■ WORK INSTRUCTIONS ■
Retype each entry exactly.

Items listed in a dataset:
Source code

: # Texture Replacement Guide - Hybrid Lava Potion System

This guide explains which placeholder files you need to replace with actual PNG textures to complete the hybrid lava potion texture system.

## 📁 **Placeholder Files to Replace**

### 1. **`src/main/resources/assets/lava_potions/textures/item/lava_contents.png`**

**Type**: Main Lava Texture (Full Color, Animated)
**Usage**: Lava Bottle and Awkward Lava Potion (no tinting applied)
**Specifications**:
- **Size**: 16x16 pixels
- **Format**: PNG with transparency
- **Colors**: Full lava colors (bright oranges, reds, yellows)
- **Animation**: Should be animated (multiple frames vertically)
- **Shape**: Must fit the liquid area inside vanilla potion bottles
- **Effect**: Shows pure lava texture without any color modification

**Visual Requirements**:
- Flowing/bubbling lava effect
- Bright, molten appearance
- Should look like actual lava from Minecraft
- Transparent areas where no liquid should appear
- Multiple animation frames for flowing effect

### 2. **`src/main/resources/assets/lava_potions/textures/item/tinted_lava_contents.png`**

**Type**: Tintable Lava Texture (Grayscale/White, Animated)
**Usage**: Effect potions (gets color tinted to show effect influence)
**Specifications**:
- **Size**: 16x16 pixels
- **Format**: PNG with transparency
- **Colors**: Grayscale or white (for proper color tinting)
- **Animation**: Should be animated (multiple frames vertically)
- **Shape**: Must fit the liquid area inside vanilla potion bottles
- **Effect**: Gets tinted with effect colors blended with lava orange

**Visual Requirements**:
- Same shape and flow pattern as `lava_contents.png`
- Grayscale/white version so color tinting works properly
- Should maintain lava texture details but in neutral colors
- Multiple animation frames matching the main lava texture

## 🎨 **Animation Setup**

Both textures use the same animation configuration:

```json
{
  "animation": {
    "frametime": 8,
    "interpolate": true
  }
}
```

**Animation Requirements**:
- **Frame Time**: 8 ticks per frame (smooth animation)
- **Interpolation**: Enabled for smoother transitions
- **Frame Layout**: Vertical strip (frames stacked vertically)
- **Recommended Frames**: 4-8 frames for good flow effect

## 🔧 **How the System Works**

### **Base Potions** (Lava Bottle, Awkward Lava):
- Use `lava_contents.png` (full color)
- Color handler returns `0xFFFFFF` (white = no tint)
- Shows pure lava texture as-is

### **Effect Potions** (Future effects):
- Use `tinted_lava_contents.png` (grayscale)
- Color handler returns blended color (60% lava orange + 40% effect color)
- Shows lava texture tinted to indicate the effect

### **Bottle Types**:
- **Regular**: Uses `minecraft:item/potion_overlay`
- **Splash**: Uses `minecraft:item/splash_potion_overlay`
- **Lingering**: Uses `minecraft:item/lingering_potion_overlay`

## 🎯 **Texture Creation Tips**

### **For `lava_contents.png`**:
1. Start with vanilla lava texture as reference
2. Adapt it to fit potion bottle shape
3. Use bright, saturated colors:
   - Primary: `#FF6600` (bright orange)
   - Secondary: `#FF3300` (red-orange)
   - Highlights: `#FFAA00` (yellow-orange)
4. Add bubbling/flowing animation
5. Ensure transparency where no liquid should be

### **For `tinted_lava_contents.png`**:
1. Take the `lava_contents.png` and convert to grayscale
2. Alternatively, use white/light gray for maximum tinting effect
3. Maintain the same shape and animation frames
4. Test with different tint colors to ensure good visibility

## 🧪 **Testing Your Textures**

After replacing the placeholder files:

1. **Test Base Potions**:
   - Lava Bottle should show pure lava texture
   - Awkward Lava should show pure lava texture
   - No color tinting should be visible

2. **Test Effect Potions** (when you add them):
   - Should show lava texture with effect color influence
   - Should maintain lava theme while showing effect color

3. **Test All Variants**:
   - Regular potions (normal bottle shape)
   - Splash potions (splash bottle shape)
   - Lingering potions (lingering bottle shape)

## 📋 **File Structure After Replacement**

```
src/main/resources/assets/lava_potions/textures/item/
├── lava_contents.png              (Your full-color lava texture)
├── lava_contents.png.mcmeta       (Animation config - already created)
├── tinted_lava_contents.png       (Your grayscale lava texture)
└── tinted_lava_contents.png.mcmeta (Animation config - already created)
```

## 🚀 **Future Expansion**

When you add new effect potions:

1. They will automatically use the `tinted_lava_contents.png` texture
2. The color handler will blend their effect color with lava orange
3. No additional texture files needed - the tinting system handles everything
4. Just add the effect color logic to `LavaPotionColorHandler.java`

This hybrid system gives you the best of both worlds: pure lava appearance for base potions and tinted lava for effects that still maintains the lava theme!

■ RESPONSE AREA ■
Source code

: # Texture Replacement Guide - Hybrid Lava Potion System

This guide explains which placeholder files you need to replace with actual PNG textures to complete the hybrid lava potion texture system.

## 📁 **Placeholder Files to Replace**

### 1. **`src/main/resources/assets/lava_potions/textures/item/lava_contents.png`**

**Type**: Main Lava Texture (Full Color, Animated)
**Usage**: Lava Bottle and Awkward Lava Potion (no tinting applied)
**Specifications**:
- **Size**: 16x16 pixels
- **Format**: PNG with transparency
- **Colors**: Full lava colors (bright oranges, reds, yellows)
- **Animation**: Should be animated (multiple frames vertically)
- **Shape**: Must fit the liquid area inside vanilla potion bottles
- **Effect**: Shows pure lava texture without any color modification

**Visual Requirements**:
- Flowing/bubbling lava effect
- Bright, molten appearance
- Should look like actual lava from Minecraft
- Transparent areas where no liquid should appear
- Multiple animation frames for flowing effect

### 2. **`src/main/resources/assets/lava_potions/textures/item/tinted_lava_contents.png`**

**Type**: Tintable Lava Texture (Grayscale/White, Animated)
**Usage**: Effect potions (gets color tinted to show effect influence)
**Specifications**:
- **Size**: 16x16 pixels
- **Format**: PNG with transparency
- **Colors**: Grayscale or white (for proper color tinting)
- **Animation**: Should be animated (multiple frames vertically)
- **Shape**: Must fit the liquid area inside vanilla potion bottles
- **Effect**: Gets tinted with effect colors blended with lava orange

**Visual Requirements**:
- Same shape and flow pattern as `lava_contents.png`
- Grayscale/white version so color tinting works properly
- Should maintain lava texture details but in neutral colors
- Multiple animation frames matching the main lava texture

## 🎨 **Animation Setup**

Both textures use the same animation configuration:

```json
{
  "animation": {
    "frametime": 8,
    "interpolate": true
  }
}
```

**Animation Requirements**:
- **Frame Time**: 8 ticks per frame (smooth animation)
- **Interpolation**: Enabled for smoother transitions
- **Frame Layout**: Vertical strip (frames stacked vertically)
- **Recommended Frames**: 4-8 frames for good flow effect

## 🔧 **How the System Works**

### **Base Potions** (Lava Bottle, Awkward Lava):
- Use `lava_contents.png` (full color)
- Color handler returns `0xFFFFFF` (white = no tint)
- Shows pure lava texture as-is

### **Effect Potions** (Future effects):
- Use `tinted_lava_contents.png` (grayscale)
- Color handler returns blended color (60% lava orange + 40% effect color)
- Shows lava texture tinted to indicate the effect

### **Bottle Types**:
- **Regular**: Uses `minecraft:item/potion_overlay`
- **Splash**: Uses `minecraft:item/splash_potion_overlay`
- **Lingering**: Uses `minecraft:item/lingering_potion_overlay`

## 🎯 **Texture Creation Tips**

### **For `lava_contents.png`**:
1. Start with vanilla lava texture as reference
2. Adapt it to fit potion bottle shape
3. Use bright, saturated colors:
   - Primary: `#FF6600` (bright orange)
   - Secondary: `#FF3300` (red-orange)
   - Highlights: `#FFAA00` (yellow-orange)
4. Add bubbling/flowing animation
5. Ensure transparency where no liquid should be

### **For `tinted_lava_contents.png`**:
1. Take the `lava_contents.png` and convert to grayscale
2. Alternatively, use white/light gray for maximum tinting effect
3. Maintain the same shape and animation frames
4. Test with different tint colors to ensure good visibility

## 🧪 **Testing Your Textures**

After replacing the placeholder files:

1. **Test Base Potions**:
   - Lava Bottle should show pure lava texture
   - Awkward Lava should show pure lava texture
   - No color tinting should be visible

2. **Test Effect Potions** (when you add them):
   - Should show lava texture with effect color influence
   - Should maintain lava theme while showing effect color

3. **Test All Variants**:
   - Regular potions (normal bottle shape)
   - Splash potions (splash bottle shape)
   - Lingering potions (lingering bottle shape)

## 📋 **File Structure After Replacement**

```
src/main/resources/assets/lava_potions/textures/item/
├── lava_contents.png              (Your full-color lava texture)
├── lava_contents.png.mcmeta       (Animation config - already created)
├── tinted_lava_contents.png       (Your grayscale lava texture)
└── tinted_lava_contents.png.mcmeta (Animation config - already created)
```

## 🚀 **Future Expansion**

When you add new effect potions:

1. They will automatically use the `tinted_lava_contents.png` texture
2. The color handler will blend their effect color with lava orange
3. No additional texture files needed - the tinting system handles everything
4. Just add the effect color logic to `LavaPotionColorHandler.java`

This hybrid system gives you the best of both worlds: pure lava appearance for base potions and tinted lava for effects that still maintains the lava theme!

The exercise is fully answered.